>>>

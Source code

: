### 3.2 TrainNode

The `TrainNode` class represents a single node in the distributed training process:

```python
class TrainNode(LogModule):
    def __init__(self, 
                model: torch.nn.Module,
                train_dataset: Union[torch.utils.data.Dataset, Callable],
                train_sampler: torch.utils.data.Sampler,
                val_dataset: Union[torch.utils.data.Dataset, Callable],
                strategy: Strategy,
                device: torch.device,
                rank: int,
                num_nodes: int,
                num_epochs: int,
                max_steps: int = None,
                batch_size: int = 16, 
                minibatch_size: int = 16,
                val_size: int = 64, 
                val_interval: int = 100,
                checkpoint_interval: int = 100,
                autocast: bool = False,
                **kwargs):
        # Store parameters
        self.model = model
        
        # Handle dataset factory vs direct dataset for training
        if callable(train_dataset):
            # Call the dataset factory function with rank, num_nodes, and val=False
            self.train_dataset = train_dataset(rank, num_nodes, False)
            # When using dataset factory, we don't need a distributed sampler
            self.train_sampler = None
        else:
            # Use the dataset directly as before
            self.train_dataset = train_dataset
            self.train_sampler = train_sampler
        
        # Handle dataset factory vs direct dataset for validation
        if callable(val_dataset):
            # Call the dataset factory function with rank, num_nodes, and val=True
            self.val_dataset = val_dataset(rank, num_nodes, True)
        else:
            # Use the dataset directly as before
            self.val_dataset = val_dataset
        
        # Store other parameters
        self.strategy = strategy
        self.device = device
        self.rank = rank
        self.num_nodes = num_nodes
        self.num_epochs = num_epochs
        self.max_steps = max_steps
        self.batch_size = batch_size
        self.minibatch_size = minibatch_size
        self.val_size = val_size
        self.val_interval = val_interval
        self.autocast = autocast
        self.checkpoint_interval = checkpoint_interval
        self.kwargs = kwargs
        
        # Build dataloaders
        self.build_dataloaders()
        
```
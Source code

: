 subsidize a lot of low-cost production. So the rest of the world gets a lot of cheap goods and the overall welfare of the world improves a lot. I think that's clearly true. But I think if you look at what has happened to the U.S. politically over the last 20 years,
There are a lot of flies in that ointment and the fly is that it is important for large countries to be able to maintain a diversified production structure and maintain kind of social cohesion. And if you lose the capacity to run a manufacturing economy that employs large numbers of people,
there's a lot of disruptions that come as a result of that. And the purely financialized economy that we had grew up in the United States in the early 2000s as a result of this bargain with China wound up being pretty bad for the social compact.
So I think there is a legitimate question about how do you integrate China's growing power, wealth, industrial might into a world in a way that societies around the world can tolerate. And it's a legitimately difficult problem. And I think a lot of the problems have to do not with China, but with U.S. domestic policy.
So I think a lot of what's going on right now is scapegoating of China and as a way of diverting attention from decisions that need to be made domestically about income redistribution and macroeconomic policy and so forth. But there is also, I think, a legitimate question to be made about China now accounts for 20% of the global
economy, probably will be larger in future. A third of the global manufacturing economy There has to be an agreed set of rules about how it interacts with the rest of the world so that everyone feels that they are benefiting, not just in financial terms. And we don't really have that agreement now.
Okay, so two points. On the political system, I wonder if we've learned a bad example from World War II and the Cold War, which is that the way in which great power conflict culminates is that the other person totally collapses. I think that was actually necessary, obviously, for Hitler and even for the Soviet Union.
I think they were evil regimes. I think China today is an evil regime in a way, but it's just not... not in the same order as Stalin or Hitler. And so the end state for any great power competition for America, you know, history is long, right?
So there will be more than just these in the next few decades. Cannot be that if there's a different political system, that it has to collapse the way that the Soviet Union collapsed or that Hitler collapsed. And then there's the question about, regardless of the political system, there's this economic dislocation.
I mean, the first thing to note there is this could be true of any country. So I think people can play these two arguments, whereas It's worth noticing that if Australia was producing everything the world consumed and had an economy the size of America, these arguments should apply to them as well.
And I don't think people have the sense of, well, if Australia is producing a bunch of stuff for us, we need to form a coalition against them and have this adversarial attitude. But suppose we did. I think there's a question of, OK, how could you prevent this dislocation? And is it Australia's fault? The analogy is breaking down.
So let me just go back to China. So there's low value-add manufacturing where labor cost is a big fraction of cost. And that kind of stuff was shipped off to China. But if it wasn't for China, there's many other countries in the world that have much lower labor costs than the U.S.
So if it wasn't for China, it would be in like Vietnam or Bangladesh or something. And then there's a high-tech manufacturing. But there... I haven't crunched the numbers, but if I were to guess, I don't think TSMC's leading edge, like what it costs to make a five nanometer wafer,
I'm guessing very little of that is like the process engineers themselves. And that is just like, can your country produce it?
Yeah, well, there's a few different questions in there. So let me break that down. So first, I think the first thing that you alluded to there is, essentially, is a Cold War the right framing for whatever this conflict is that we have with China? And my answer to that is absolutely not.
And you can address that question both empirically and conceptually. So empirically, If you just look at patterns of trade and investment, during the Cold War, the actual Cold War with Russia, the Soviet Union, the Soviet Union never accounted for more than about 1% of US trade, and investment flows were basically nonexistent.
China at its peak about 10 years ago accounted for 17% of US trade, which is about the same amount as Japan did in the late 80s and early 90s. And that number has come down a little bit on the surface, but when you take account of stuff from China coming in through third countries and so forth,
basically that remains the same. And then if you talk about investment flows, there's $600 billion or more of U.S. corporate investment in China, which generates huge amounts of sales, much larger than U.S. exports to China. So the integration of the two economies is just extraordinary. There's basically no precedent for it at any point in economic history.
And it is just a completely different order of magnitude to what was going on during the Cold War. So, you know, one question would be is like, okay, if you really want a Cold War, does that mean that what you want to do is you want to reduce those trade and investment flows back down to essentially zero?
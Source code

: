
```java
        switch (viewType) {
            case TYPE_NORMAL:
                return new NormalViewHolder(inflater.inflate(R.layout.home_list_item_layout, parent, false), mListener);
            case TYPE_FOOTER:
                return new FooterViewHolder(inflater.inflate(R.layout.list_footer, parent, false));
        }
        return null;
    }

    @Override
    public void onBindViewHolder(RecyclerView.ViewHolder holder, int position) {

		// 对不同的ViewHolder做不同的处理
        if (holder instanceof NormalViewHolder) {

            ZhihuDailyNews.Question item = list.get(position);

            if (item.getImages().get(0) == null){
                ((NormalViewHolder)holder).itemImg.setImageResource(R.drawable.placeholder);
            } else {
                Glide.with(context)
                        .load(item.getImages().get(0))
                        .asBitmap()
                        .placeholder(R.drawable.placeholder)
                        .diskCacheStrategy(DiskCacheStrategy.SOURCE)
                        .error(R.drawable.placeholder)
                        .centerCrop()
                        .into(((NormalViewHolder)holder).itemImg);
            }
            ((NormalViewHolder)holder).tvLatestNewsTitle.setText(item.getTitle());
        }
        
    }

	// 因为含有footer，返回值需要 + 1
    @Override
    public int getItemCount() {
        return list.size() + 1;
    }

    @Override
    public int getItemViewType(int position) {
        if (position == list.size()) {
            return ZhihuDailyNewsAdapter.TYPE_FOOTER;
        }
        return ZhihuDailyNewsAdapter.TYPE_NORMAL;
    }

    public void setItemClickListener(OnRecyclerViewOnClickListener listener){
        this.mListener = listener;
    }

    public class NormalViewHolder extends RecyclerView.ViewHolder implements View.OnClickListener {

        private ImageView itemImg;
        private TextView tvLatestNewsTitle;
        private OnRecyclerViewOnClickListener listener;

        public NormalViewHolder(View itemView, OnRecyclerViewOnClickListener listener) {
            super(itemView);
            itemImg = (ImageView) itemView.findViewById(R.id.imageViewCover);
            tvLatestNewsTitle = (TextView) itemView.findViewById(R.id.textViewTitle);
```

<<<

• TASK TO CARRY OUT:
Would you print all of the material above exactly as written?

• SOLVED PROBLEM:
Source code

:### 3.2 TrainNode

The `TrainNode` class represents a single node in the distributed training process:

```python
class TrainNode(LogModule):
    def __init__(self, 
                model: torch.nn.Module,
                train_dataset: Union[torch.utils.data.Dataset, Callable],
                train_sampler: torch.utils.data.Sampler,
                val_dataset: Union[torch.utils.data.Dataset, Callable],
                strategy: Strategy,
                device: torch.device,
                rank: int,
                num_nodes: int,
                num_epochs: int,
                max_steps: int = None,
                batch_size: int = 16, 
                minibatch_size: int = 16,
                val_size: int = 64, 
                val_interval: int = 100,
                checkpoint_interval: int = 100,
                autocast: bool = False,
                **kwargs):
        # Store parameters
        self.model = model
        
        # Handle dataset factory vs direct dataset for training
        if callable(train_dataset):
            # Call the dataset factory function with rank, num_nodes, and val=False
            self.train_dataset = train_dataset(rank, num_nodes, False)
            # When using dataset factory, we don't need a distributed sampler
            self.train_sampler = None
        else:
            # Use the dataset directly as before
            self.train_dataset = train_dataset
            self.train_sampler = train_sampler
        
        # Handle dataset factory vs direct dataset for validation
        if callable(val_dataset):
            # Call the dataset factory function with rank, num_nodes, and val=True
            self.val_dataset = val_dataset(rank, num_nodes, True)
        else:
            # Use the dataset directly as before
            self.val_dataset = val_dataset
        
        # Store other parameters
        self.strategy = strategy
        self.device = device
        self.rank = rank
        self.num_nodes = num_nodes
        self.num_epochs = num_epochs
        self.max_steps = max_steps
        self.batch_size = batch_size
        self.minibatch_size = minibatch_size
        self.val_size = val_size
        self.val_interval = val_interval
        self.autocast = autocast
        self.checkpoint_interval = checkpoint_interval
        self.kwargs = kwargs
        
        # Build dataloaders
        self.build_dataloaders()
        
```
Source code

: subsidize a lot of low-cost production. So the rest of the world gets a lot of cheap goods and the overall welfare of the world improves a lot. I think that's clearly true. But I think if you look at what has happened to the U.S. politically over the last 20 years,
There are a lot of flies in that ointment and the fly is that it is important for large countries to be able to maintain a diversified production structure and maintain kind of social cohesion. And if you lose the capacity to run a manufacturing economy that employs large numbers of people,
there's a lot of disruptions that come as a result of that. And the purely financialized economy that we had grew up in the United States in the early 2000s as a result of this bargain with China wound up being pretty bad for the social compact.
So I think there is a legitimate question about how do you integrate China's growing power, wealth, industrial might into a world in a way that societies around the world can tolerate. And it's a legitimately difficult problem. And I think a lot of the problems have to do not with China, but with U.S. domestic policy.
So I think a lot of what's going on right now is scapegoating of China and as a way of diverting attention from decisions that need to be made domestically about income redistribution and macroeconomic policy and so forth. But there is also, I think, a legitimate question to be made about China now accounts for 20% of the global
economy, probably will be larger in future. A third of the global manufacturing economy There has to be an agreed set of rules about how it interacts with the rest of the world so that everyone feels that they are benefiting, not just in financial terms. And we don't really have that agreement now.
Okay, so two points. On the political system, I wonder if we've learned a bad example from World War II and the Cold War, which is that the way in which great power conflict culminates is that the other person totally collapses. I think that was actually necessary, obviously, for Hitler and even for the Soviet Union.
I think they were evil regimes. I think China today is an evil regime in a way, but it's just not... not in the same order as Stalin or Hitler. And so the end state for any great power competition for America, you know, history is long, right?
So there will be more than just these in the next few decades. Cannot be that if there's a different political system, that it has to collapse the way that the Soviet Union collapsed or that Hitler collapsed. And then there's the question about, regardless of the political system, there's this economic dislocation.
I mean, the first thing to note there is this could be true of any country. So I think people can play these two arguments, whereas It's worth noticing that if Australia was producing everything the world consumed and had an economy the size of America, these arguments should apply to them as well.
And I don't think people have the sense of, well, if Australia is producing a bunch of stuff for us, we need to form a coalition against them and have this adversarial attitude. But suppose we did. I think there's a question of, OK, how could you prevent this dislocation? And is it Australia's fault? The analogy is breaking down.
So let me just go back to China. So there's low value-add manufacturing where labor cost is a big fraction of cost. And that kind of stuff was shipped off to China. But if it wasn't for China, there's many other countries in the world that have much lower labor costs than the U.S.
So if it wasn't for China, it would be in like Vietnam or Bangladesh or something. And then there's a high-tech manufacturing. But there... I haven't crunched the numbers, but if I were to guess, I don't think TSMC's leading edge, like what it costs to make a five nanometer wafer,
I'm guessing very little of that is like the process engineers themselves. And that is just like, can your country produce it?
Yeah, well, there's a few different questions in there. So let me break that down. So first, I think the first thing that you alluded to there is, essentially, is a Cold War the right framing for whatever this conflict is that we have with China? And my answer to that is absolutely not.
And you can address that question both empirically and conceptually. So empirically, If you just look at patterns of trade and investment, during the Cold War, the actual Cold War with Russia, the Soviet Union, the Soviet Union never accounted for more than about 1% of US trade, and investment flows were basically nonexistent.
China at its peak about 10 years ago accounted for 17% of US trade, which is about the same amount as Japan did in the late 80s and early 90s. And that number has come down a little bit on the surface, but when you take account of stuff from China coming in through third countries and so forth,
basically that remains the same. And then if you talk about investment flows, there's $600 billion or more of U.S. corporate investment in China, which generates huge amounts of sales, much larger than U.S. exports to China. So the integration of the two economies is just extraordinary. There's basically no precedent for it at any point in economic history.
And it is just a completely different order of magnitude to what was going on during the Cold War. So, you know, one question would be is like, okay, if you really want a Cold War, does that mean that what you want to do is you want to reduce those trade and investment flows back down to essentially zero?
Source code

:
```java
        switch (viewType) {
            case TYPE_NORMAL:
                return new NormalViewHolder(inflater.inflate(R.layout.home_list_item_layout, parent, false), mListener);
            case TYPE_FOOTER:
                return new FooterViewHolder(inflater.inflate(R.layout.list_footer, parent, false));
        }
        return null;
    }

    @Override
    public void onBindViewHolder(RecyclerView.ViewHolder holder, int position) {

		// 对不同的ViewHolder做不同的处理
        if (holder instanceof NormalViewHolder) {

            ZhihuDailyNews.Question item = list.get(position);

            if (item.getImages().get(0) == null){
                ((NormalViewHolder)holder).itemImg.setImageResource(R.drawable.placeholder);
            } else {
                Glide.with(context)
                        .load(item.getImages().get(0))
                        .asBitmap()
                        .placeholder(R.drawable.placeholder)
                        .diskCacheStrategy(DiskCacheStrategy.SOURCE)
                        .error(R.drawable.placeholder)
                        .centerCrop()
                        .into(((NormalViewHolder)holder).itemImg);
            }
            ((NormalViewHolder)holder).tvLatestNewsTitle.setText(item.getTitle());
        }
        
    }

	// 因为含有footer，返回值需要 + 1
    @Override
    public int getItemCount() {
        return list.size() + 1;
    }

    @Override
    public int getItemViewType(int position) {
        if (position == list.size()) {
            return ZhihuDailyNewsAdapter.TYPE_FOOTER;
        }
        return ZhihuDailyNewsAdapter.TYPE_NORMAL;
    }

    public void setItemClickListener(OnRecyclerViewOnClickListener listener){
        this.mListener = listener;
    }

    public class NormalViewHolder extends RecyclerView.ViewHolder implements View.OnClickListener {

        private ImageView itemImg;
        private TextView tvLatestNewsTitle;
        private OnRecyclerViewOnClickListener listener;

        public NormalViewHolder(View itemView, OnRecyclerViewOnClickListener listener) {
            super(itemView);
            itemImg = (ImageView) itemView.findViewById(R.id.imageViewCover);
            tvLatestNewsTitle = (TextView) itemView.findViewById(R.id.textViewTitle);
```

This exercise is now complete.